If quake hit Illinois, 'it would be the worst day'

If quake hit Illinois, 'it would be the worst day'

SPRINGFIELD — Floods, high winds, drought, tornados, blizzards, a polar vortex ... Illinois has had its share of natural disasters, and we're talking 11 of them declared in the past five years.

Now state emergency responders are preparing for what could be the mother of all disasters — an earthquake — though chances of one ever happening are a lot slimmer than other disasters that have come Illinois' way in recent memory.

An earthquake is lower probability, "but there's nothing that would be higher impact," said Jonathon Monken, director of the Illinois Emergency Management Agency.

"If we see it, it would be the worst day," he said.

So the state is spending this week getting prepared, along with seven other states — Alabama, Arkansas, Indiana, Kentucky, Mississippi, Missouri and Tennessee.

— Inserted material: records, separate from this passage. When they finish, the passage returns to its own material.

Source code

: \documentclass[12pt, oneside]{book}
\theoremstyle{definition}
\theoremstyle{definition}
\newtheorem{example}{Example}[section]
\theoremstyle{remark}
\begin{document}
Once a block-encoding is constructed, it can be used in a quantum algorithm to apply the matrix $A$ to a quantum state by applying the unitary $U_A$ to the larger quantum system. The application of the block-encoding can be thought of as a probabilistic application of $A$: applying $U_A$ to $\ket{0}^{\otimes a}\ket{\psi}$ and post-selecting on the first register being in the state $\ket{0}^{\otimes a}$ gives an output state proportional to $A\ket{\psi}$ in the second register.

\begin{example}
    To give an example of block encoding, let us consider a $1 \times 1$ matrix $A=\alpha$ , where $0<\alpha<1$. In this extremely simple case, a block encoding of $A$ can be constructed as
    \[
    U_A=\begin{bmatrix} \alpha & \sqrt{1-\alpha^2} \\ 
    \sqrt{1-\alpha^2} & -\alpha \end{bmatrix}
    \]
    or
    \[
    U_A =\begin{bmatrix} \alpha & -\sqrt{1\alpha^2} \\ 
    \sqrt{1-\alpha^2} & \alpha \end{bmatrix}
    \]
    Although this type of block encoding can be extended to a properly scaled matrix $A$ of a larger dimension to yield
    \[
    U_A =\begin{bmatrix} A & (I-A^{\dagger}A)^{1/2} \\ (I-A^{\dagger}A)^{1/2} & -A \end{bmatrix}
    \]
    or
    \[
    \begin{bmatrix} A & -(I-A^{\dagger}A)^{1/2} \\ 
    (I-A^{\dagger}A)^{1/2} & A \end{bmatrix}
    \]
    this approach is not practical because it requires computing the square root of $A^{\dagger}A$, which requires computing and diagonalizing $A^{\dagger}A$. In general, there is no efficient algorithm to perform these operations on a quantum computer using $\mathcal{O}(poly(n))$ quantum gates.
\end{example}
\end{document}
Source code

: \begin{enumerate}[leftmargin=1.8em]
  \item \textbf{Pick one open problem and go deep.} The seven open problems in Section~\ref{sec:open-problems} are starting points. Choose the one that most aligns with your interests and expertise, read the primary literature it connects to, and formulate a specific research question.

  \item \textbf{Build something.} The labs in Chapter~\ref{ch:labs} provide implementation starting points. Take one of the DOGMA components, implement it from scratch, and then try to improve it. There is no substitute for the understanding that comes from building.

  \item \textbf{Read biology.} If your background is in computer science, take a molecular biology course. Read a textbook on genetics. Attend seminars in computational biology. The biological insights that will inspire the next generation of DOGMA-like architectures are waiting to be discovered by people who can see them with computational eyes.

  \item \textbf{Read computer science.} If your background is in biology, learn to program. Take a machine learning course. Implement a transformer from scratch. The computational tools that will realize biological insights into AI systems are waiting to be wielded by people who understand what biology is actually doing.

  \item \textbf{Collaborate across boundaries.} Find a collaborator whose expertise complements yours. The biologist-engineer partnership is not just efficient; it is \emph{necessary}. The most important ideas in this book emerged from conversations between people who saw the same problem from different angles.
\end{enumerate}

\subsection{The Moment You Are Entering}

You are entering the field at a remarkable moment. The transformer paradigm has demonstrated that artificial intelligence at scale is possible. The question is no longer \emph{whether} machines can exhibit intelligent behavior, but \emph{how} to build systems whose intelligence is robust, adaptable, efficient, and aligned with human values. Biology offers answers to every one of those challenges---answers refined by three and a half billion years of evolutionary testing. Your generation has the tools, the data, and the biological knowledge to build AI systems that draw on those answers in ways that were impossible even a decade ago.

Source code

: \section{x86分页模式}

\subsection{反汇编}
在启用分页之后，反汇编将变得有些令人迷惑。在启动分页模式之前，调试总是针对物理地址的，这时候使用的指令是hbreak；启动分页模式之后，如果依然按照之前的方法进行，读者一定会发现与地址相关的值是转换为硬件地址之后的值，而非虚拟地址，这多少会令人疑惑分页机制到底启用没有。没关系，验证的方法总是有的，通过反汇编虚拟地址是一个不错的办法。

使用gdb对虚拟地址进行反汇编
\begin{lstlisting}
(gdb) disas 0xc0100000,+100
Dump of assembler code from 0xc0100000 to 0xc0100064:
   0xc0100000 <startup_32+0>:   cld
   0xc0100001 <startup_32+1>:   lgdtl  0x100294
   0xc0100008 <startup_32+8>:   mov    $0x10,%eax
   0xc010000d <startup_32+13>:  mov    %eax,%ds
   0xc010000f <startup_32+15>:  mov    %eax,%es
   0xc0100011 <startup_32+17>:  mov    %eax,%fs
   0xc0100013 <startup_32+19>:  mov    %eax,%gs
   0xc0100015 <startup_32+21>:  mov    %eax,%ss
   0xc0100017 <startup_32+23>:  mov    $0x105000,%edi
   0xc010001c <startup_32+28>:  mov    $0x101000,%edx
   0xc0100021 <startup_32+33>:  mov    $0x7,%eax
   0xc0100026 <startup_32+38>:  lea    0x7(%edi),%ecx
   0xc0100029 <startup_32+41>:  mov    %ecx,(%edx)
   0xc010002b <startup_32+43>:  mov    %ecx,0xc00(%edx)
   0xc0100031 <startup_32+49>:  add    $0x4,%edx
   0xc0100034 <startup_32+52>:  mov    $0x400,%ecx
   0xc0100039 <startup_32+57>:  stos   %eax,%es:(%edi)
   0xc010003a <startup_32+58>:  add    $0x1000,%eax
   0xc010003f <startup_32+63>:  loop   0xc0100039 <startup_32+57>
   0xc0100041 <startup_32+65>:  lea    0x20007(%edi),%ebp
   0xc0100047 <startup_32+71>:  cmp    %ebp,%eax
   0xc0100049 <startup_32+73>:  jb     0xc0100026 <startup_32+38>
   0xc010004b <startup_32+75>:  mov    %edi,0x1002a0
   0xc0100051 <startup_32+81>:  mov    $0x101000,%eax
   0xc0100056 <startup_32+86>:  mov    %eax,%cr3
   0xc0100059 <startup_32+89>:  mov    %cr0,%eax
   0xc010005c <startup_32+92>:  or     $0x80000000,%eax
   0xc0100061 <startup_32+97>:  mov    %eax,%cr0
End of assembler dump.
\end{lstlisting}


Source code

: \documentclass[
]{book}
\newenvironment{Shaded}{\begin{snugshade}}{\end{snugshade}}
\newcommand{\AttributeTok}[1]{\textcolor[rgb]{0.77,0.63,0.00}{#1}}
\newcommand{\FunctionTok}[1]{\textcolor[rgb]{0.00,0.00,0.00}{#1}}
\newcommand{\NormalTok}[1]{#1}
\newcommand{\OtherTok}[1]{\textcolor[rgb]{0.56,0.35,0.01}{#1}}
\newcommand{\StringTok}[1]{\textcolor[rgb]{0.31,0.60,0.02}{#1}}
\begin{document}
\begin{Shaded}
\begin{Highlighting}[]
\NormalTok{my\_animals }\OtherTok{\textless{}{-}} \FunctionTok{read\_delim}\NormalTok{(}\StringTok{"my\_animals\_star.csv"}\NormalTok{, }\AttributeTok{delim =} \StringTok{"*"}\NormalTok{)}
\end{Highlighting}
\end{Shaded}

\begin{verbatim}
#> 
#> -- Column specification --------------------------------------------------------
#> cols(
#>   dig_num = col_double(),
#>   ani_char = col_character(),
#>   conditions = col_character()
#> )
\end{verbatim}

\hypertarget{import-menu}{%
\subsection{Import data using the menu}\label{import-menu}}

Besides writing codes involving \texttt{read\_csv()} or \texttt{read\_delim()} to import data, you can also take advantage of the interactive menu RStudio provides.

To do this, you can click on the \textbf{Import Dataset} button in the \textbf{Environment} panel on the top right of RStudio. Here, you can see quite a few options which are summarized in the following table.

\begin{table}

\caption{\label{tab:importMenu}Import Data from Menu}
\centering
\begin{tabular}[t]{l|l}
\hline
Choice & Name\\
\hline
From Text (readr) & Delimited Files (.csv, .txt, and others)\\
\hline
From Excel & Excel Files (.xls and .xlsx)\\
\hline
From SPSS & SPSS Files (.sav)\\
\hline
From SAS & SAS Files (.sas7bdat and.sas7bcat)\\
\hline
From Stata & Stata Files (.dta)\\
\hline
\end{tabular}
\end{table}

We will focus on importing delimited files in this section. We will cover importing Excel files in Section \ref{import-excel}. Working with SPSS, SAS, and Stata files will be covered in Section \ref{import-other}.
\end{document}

This week is the culmination of a three-year, multistate planning and preparedness initiative called CAPSTONE-14, which is testing state, federal and private-sector capabilities to respond to and recover from a catastrophic earthquake in the New Madrid and Wabash Valley seismic zones.

An earthquake comes without warning, and a large-scale earthquake would cause massive destruction, affect millions of people and seriously damage or destroy communication and transportation infrastructure, Monken said.

It would also call for something other recent-year disasters largely haven't in Illinois — the need to bring in assets from other states, he said.

"It would be all hands on deck," Monken said.

Monken said the CAPSTONE-14 exercise, going on through Friday, is one of the largest homeland security or emergency management exercise ever conducted. Illinois is conducting its training in Springfield with nearly 200 people participating.